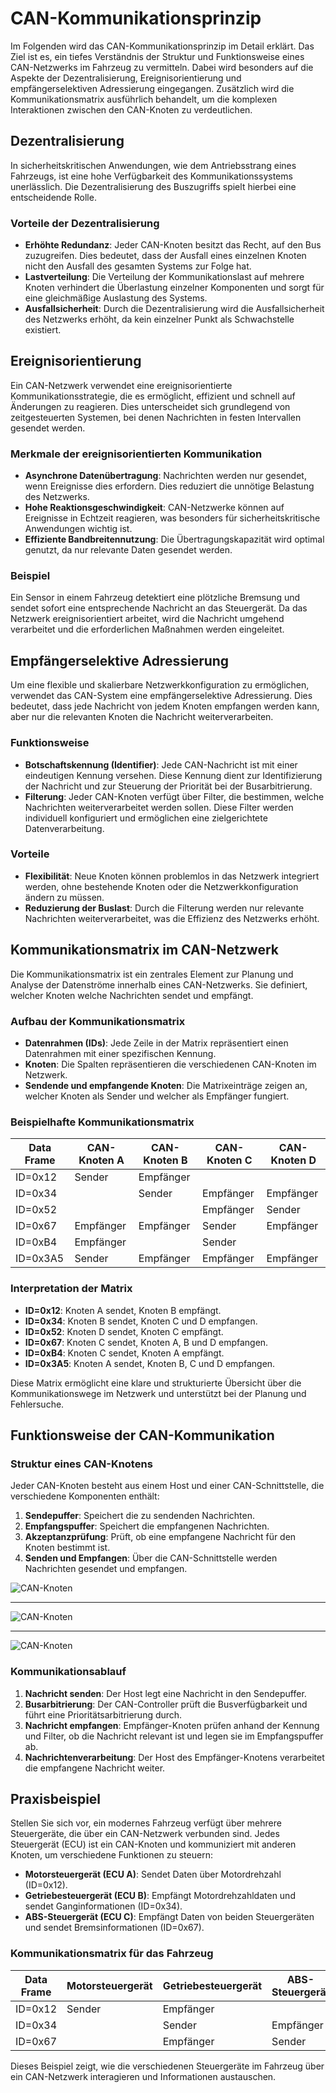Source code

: # CAN-Kommunikationsprinzip

Im Folgenden wird das CAN-Kommunikationsprinzip im Detail erklärt. Das Ziel ist es, ein tiefes Verständnis der Struktur und Funktionsweise eines CAN-Netzwerks im Fahrzeug zu vermitteln. Dabei wird besonders auf die Aspekte der Dezentralisierung, Ereignisorientierung und empfängerselektiven Adressierung eingegangen. Zusätzlich wird die Kommunikationsmatrix ausführlich behandelt, um die komplexen Interaktionen zwischen den CAN-Knoten zu verdeutlichen.

## Dezentralisierung

In sicherheitskritischen Anwendungen, wie dem Antriebsstrang eines Fahrzeugs, ist eine hohe Verfügbarkeit des Kommunikationssystems unerlässlich. Die Dezentralisierung des Buszugriffs spielt hierbei eine entscheidende Rolle.

### Vorteile der Dezentralisierung

- **Erhöhte Redundanz**: Jeder CAN-Knoten besitzt das Recht, auf den Bus zuzugreifen. Dies bedeutet, dass der Ausfall eines einzelnen Knoten nicht den Ausfall des gesamten Systems zur Folge hat.
- **Lastverteilung**: Die Verteilung der Kommunikationslast auf mehrere Knoten verhindert die Überlastung einzelner Komponenten und sorgt für eine gleichmäßige Auslastung des Systems.
- **Ausfallsicherheit**: Durch die Dezentralisierung wird die Ausfallsicherheit des Netzwerks erhöht, da kein einzelner Punkt als Schwachstelle existiert.

## Ereignisorientierung

Ein CAN-Netzwerk verwendet eine ereignisorientierte Kommunikationsstrategie, die es ermöglicht, effizient und schnell auf Änderungen zu reagieren. Dies unterscheidet sich grundlegend von zeitgesteuerten Systemen, bei denen Nachrichten in festen Intervallen gesendet werden.

### Merkmale der ereignisorientierten Kommunikation

- **Asynchrone Datenübertragung**: Nachrichten werden nur gesendet, wenn Ereignisse dies erfordern. Dies reduziert die unnötige Belastung des Netzwerks.
- **Hohe Reaktionsgeschwindigkeit**: CAN-Netzwerke können auf Ereignisse in Echtzeit reagieren, was besonders für sicherheitskritische Anwendungen wichtig ist.
- **Effiziente Bandbreitennutzung**: Die Übertragungskapazität wird optimal genutzt, da nur relevante Daten gesendet werden.

### Beispiel

Ein Sensor in einem Fahrzeug detektiert eine plötzliche Bremsung und sendet sofort eine entsprechende Nachricht an das Steuergerät. Da das Netzwerk ereignisorientiert arbeitet, wird die Nachricht umgehend verarbeitet und die erforderlichen Maßnahmen werden eingeleitet.

## Empfängerselektive Adressierung

Um eine flexible und skalierbare Netzwerkkonfiguration zu ermöglichen, verwendet das CAN-System eine empfängerselektive Adressierung. Dies bedeutet, dass jede Nachricht von jedem Knoten empfangen werden kann, aber nur die relevanten Knoten die Nachricht weiterverarbeiten.

### Funktionsweise

- **Botschaftskennung (Identifier)**: Jede CAN-Nachricht ist mit einer eindeutigen Kennung versehen. Diese Kennung dient zur Identifizierung der Nachricht und zur Steuerung der Priorität bei der Busarbitrierung.
- **Filterung**: Jeder CAN-Knoten verfügt über Filter, die bestimmen, welche Nachrichten weiterverarbeitet werden sollen. Diese Filter werden individuell konfiguriert und ermöglichen eine zielgerichtete Datenverarbeitung.

### Vorteile

- **Flexibilität**: Neue Knoten können problemlos in das Netzwerk integriert werden, ohne bestehende Knoten oder die Netzwerkkonfiguration ändern zu müssen.
- **Reduzierung der Buslast**: Durch die Filterung werden nur relevante Nachrichten weiterverarbeitet, was die Effizienz des Netzwerks erhöht.

## Kommunikationsmatrix im CAN-Netzwerk

Die Kommunikationsmatrix ist ein zentrales Element zur Planung und Analyse der Datenströme innerhalb eines CAN-Netzwerks. Sie definiert, welcher Knoten welche Nachrichten sendet und empfängt.

### Aufbau der Kommunikationsmatrix

- **Datenrahmen (IDs)**: Jede Zeile in der Matrix repräsentiert einen Datenrahmen mit einer spezifischen Kennung.
- **Knoten**: Die Spalten repräsentieren die verschiedenen CAN-Knoten im Netzwerk.
- **Sendende und empfangende Knoten**: Die Matrixeinträge zeigen an, welcher Knoten als Sender und welcher als Empfänger fungiert.

### Beispielhafte Kommunikationsmatrix

| Data Frame | CAN-Knoten A | CAN-Knoten B | CAN-Knoten C | CAN-Knoten D |
| ---------- | ------------ | ------------ | ------------ | ------------ |
| ID=0x12    | Sender       | Empfänger   |              |              |
| ID=0x34    |              | Sender       | Empfänger   | Empfänger   |
| ID=0x52    |              |              | Empfänger   | Sender       |
| ID=0x67    | Empfänger   | Empfänger   | Sender       | Empfänger   |
| ID=0xB4    | Empfänger   |              | Sender       |              |
| ID=0x3A5   | Sender       | Empfänger   | Empfänger   | Empfänger   |

### Interpretation der Matrix

- **ID=0x12**: Knoten A sendet, Knoten B empfängt.
- **ID=0x34**: Knoten B sendet, Knoten C und D empfangen.
- **ID=0x52**: Knoten D sendet, Knoten C empfängt.
- **ID=0x67**: Knoten C sendet, Knoten A, B und D empfangen.
- **ID=0xB4**: Knoten C sendet, Knoten A empfängt.
- **ID=0x3A5**: Knoten A sendet, Knoten B, C und D empfangen.

Diese Matrix ermöglicht eine klare und strukturierte Übersicht über die Kommunikationswege im Netzwerk und unterstützt bei der Planung und Fehlersuche.

## Funktionsweise der CAN-Kommunikation

### Struktur eines CAN-Knotens

Jeder CAN-Knoten besteht aus einem Host und einer CAN-Schnittstelle, die verschiedene Komponenten enthält:

1. **Sendepuffer**: Speichert die zu sendenden Nachrichten.
2. **Empfangspuffer**: Speichert die empfangenen Nachrichten.
3. **Akzeptanzprüfung**: Prüft, ob eine empfangene Nachricht für den Knoten bestimmt ist.
4. **Senden und Empfangen**: Über die CAN-Schnittstelle werden Nachrichten gesendet und empfangen.

![CAN-Knoten](/img/can/1712019772308.png)


---
![CAN-Knoten](/img/can/1712019810828.png)


---
![CAN-Knoten](/img/can/1712020016743.png)


### Kommunikationsablauf

1. **Nachricht senden**: Der Host legt eine Nachricht in den Sendepuffer.
2. **Busarbitrierung**: Der CAN-Controller prüft die Busverfügbarkeit und führt eine Prioritätsarbitrierung durch.
3. **Nachricht empfangen**: Empfänger-Knoten prüfen anhand der Kennung und Filter, ob die Nachricht relevant ist und legen sie im Empfangspuffer ab.
4. **Nachrichtenverarbeitung**: Der Host des Empfänger-Knotens verarbeitet die empfangene Nachricht weiter.

## Praxisbeispiel

Stellen Sie sich vor, ein modernes Fahrzeug verfügt über mehrere Steuergeräte, die über ein CAN-Netzwerk verbunden sind. Jedes Steuergerät (ECU) ist ein CAN-Knoten und kommuniziert mit anderen Knoten, um verschiedene Funktionen zu steuern:

- **Motorsteuergerät (ECU A)**: Sendet Daten über Motordrehzahl (ID=0x12).
- **Getriebesteuergerät (ECU B)**: Empfängt Motordrehzahldaten und sendet Ganginformationen (ID=0x34).
- **ABS-Steuergerät (ECU C)**: Empfängt Daten von beiden Steuergeräten und sendet Bremsinformationen (ID=0x67).

### Kommunikationsmatrix für das Fahrzeug

| Data Frame | Motorsteuergerät | Getriebesteuergerät | ABS-Steuergerät |
| ---------- | ----------------- | -------------------- | ---------------- |
| ID=0x12    | Sender            | Empfänger           |                  |
| ID=0x34    |                   | Sender               | Empfänger       |
| ID=0x67    |                   | Empfänger           | Sender           |

Dieses Beispiel zeigt, wie die verschiedenen Steuergeräte im Fahrzeug über ein CAN-Netzwerk interagieren und Informationen austauschen.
□ □ □ □ □ □ □
◆ WORK INSTRUCTION: Answer with one number only: how many lines of the entries above include the word "bedeutet"?

◆ SOLUTION FOR THIS PROBLEM: 2